= PROBLEM =
Your response should be an exact transcription of the data, images excluded.

= DATA =

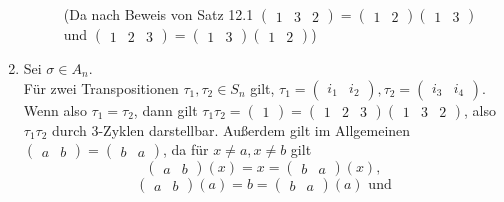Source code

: \documentclass[sectionformat = aufgabe]{gadsescript}
\begin{document}
\begin{enumerate}[label=(\alph*)]
\begin{description}
				(Da nach Beweis von Satz 12.1 $ \begin{pmatrix} 1 & 3 & 2 \end{pmatrix} = \begin{pmatrix} 1 & 2 \end{pmatrix} \begin{pmatrix} 1 & 3 \end{pmatrix}  $ und $ \begin{pmatrix} 1 & 2 & 3 \end{pmatrix} = \begin{pmatrix} 1 & 3 \end{pmatrix} \begin{pmatrix} 1 & 2 \end{pmatrix}  $)
		\end{description}

	\item
		Sei $ \sigma \in A_n $.\\
		Für zwei Transpositionen $ \tau_1, \tau_2 \in S_n $ gilt, $ \tau_1 = \begin{pmatrix} i_1 & i_2 \end{pmatrix} , \tau_2 = \begin{pmatrix} i_3 & i_4 \end{pmatrix}  $.
		Wenn also $ \tau_1 = \tau_2 $, dann gilt $ \tau_1 \tau_2 = \begin{pmatrix} 1 \end{pmatrix} = \begin{pmatrix} 1 & 2 & 3 \end{pmatrix} \begin{pmatrix} 1 & 3 & 2 \end{pmatrix}  $, also $ \tau_1 \tau_2 $ durch 3-Zyklen darstellbar.
		Außerdem gilt im Allgemeinen $ \begin{pmatrix} a & b \end{pmatrix} = \begin{pmatrix} b & a \end{pmatrix} $, da für $ x \neq a, x \neq b $ gilt
		\[
			\begin{pmatrix} a & b \end{pmatrix} (x) = x = \begin{pmatrix} b & a \end{pmatrix}(x),
		\]
		\[
			\begin{pmatrix} a & b \end{pmatrix} (a) = b = \begin{pmatrix} b & a \end{pmatrix} (a) \text{ und} 
\]
\end{enumerate}
\end{document}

= SOLUTION TO THE PROBLEM =
Source code

: \documentclass[sectionformat = aufgabe]{gadsescript}
\begin{document}
\begin{enumerate}[label=(\alph*)]
\begin{description}
				(Da nach Beweis von Satz 12.1 $ \begin{pmatrix} 1 & 3 & 2 \end{pmatrix} = \begin{pmatrix} 1 & 2 \end{pmatrix} \begin{pmatrix} 1 & 3 \end{pmatrix}  $ und $ \begin{pmatrix} 1 & 2 & 3 \end{pmatrix} = \begin{pmatrix} 1 & 3 \end{pmatrix} \begin{pmatrix} 1 & 2 \end{pmatrix}  $)
		\end{description}

	\item
		Sei $ \sigma \in A_n $.\\
		Für zwei Transpositionen $ \tau_1, \tau_2 \in S_n $ gilt, $ \tau_1 = \begin{pmatrix} i_1 & i_2 \end{pmatrix} , \tau_2 = \begin{pmatrix} i_3 & i_4 \end{pmatrix}  $.
		Wenn also $ \tau_1 = \tau_2 $, dann gilt $ \tau_1 \tau_2 = \begin{pmatrix} 1 \end{pmatrix} = \begin{pmatrix} 1 & 2 & 3 \end{pmatrix} \begin{pmatrix} 1 & 3 & 2 \end{pmatrix}  $, also $ \tau_1 \tau_2 $ durch 3-Zyklen darstellbar.
		Außerdem gilt im Allgemeinen $ \begin{pmatrix} a & b \end{pmatrix} = \begin{pmatrix} b & a \end{pmatrix} $, da für $ x \neq a, x \neq b $ gilt
		\[
			\begin{pmatrix} a & b \end{pmatrix} (x) = x = \begin{pmatrix} b & a \end{pmatrix}(x),
		\]
		\[
			\begin{pmatrix} a & b \end{pmatrix} (a) = b = \begin{pmatrix} b & a \end{pmatrix} (a) \text{ und} 
\]
\end{enumerate}
\end{document}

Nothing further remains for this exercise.